■ **WHAT THIS TASK INVOLVES**
Comb the records below for the string "assets" and copy each line where it turns up.

▬▬▬

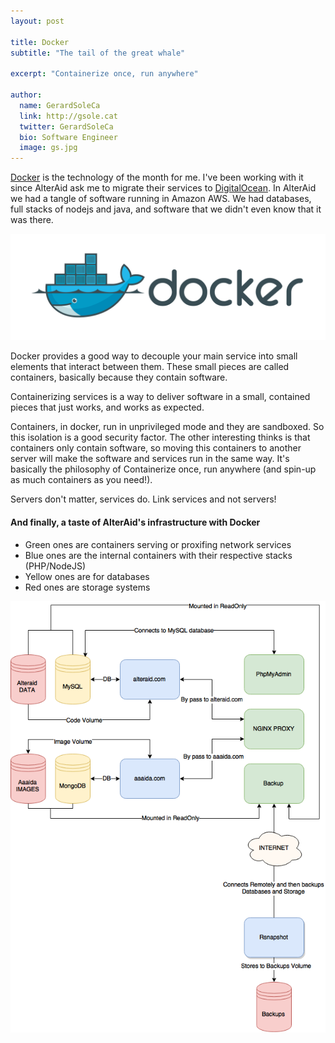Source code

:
 ```yaml
---
layout: post

title: Docker
subtitle: "The tail of the great whale"

excerpt: "Containerize once, run anywhere"

author:
  name: GerardSoleCa
  link: http://gsole.cat
  twitter: GerardSoleCa
  bio: Software Engineer
  image: gs.jpg
---
```


[Docker](https://docker.com) is the technology of the month for me. I've been working with it since AlterAid ask me to migrate their services to [DigitalOcean](https://digitalocean.com). In AlterAid we had a tangle of software running in Amazon AWS. We had databases, full stacks of nodejs and java, and software that we didn't even know that it was there.

![Docker Logo](/images/docker/docker.png)

Docker provides a good way to decouple your main service into small elements that interact between them. These small pieces are called containers, basically because they contain software.

Containerizing services is a way to deliver software in a small, contained pieces that just works, and works as expected.

Containers, in docker, run in unprivileged mode and they are sandboxed. So this isolation is a good security factor. The other interesting thinks is that containers only contain software, so moving this containers to another server will make the software and services run in the same way. It's basically the philosophy of Containerize once, run anywhere (and spin-up as much containers as you need!).

Servers don't matter, services do. Link services and not servers!

#### And finally, a taste of AlterAid's infrastructure with Docker

* Green ones are containers serving or proxifing network services
* Blue  ones are the internal containers with their respective stacks (PHP/NodeJS)
* Yellow ones are for databases
* Red ones are storage systems

![AlterAid infrastructure](/images/docker/docker-alteraid.png)


<!--
When you think in Docker, you think in microservices by splitting your infrastructure in small, single and solid elements that linking them together creates your whole service. Imagine for instance that, in order to run your operations, you require a database, a code-stack, an analysis system, etc... Each of these services can be split and run standalone and operating them together. So why install all o
-->
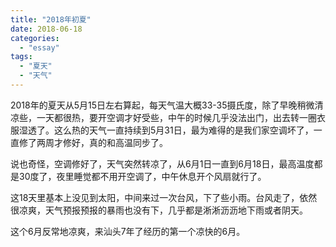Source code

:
 ```yaml
---
title: "2018年初夏"
date: 2018-06-18
categories: 
  - "essay"
tags: 
  - "夏天"
  - "天气"
---
```


2018年的夏天从5月15日左右算起，每天气温大概33-35摄氏度，除了早晚稍微清凉些，一天都很热，要开空调才好受些，中午的时候几乎没法出门，出去转一圈衣服湿透了。这么热的天气一直持续到5月31日，最为难得的是我们家空调坏了，一直修了两周才修好，真的和高温同步了。

说也奇怪，空调修好了，天气突然转凉了，从6月1日一直到6月18日，最高温度都是30度了，夜里睡觉都不用开空调了，中午休息开个风扇就行了。

这18天里基本上没见到太阳，中间来过一次台风，下了些小雨。台风走了，依然很凉爽，天气预报预报的暴雨也没有下，几乎都是淅淅沥沥地下雨或者阴天。

这个6月反常地凉爽，来汕头7年了经历的第一个凉快的6月。
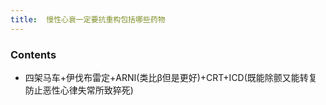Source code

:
 ```yaml
---
title:  慢性心衰一定要抗重构包括哪些药物
--- 
```


### Contents
- 四架马车+伊伐布雷定+ARNI(类比β但是更好)+CRT+ICD(既能除颤又能转复防止恶性心律失常所致猝死)
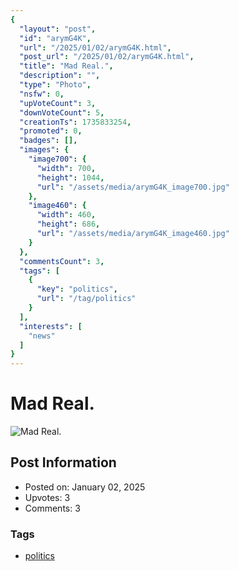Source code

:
 ```yaml
---
{
  "layout": "post",
  "id": "arymG4K",
  "url": "/2025/01/02/arymG4K.html",
  "post_url": "/2025/01/02/arymG4K.html",
  "title": "Mad Real.",
  "description": "",
  "type": "Photo",
  "nsfw": 0,
  "upVoteCount": 3,
  "downVoteCount": 5,
  "creationTs": 1735833254,
  "promoted": 0,
  "badges": [],
  "images": {
    "image700": {
      "width": 700,
      "height": 1044,
      "url": "/assets/media/arymG4K_image700.jpg"
    },
    "image460": {
      "width": 460,
      "height": 686,
      "url": "/assets/media/arymG4K_image460.jpg"
    }
  },
  "commentsCount": 3,
  "tags": [
    {
      "key": "politics",
      "url": "/tag/politics"
    }
  ],
  "interests": [
    "news"
  ]
}
---
```


# Mad Real.

![Mad Real.](/assets/media/arymG4K_image700.jpg)

## Post Information

- Posted on: January 02, 2025
- Upvotes: 3
- Comments: 3

### Tags

- [politics](/tag/politics)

▬▬▬

■ **EXERCISE OUTPUT**
      "url": "/assets/media/arymG4K_image700.jpg"
      "url": "/assets/media/arymG4K_image460.jpg"
![Mad Real.](/assets/media/arymG4K_image700.jpg)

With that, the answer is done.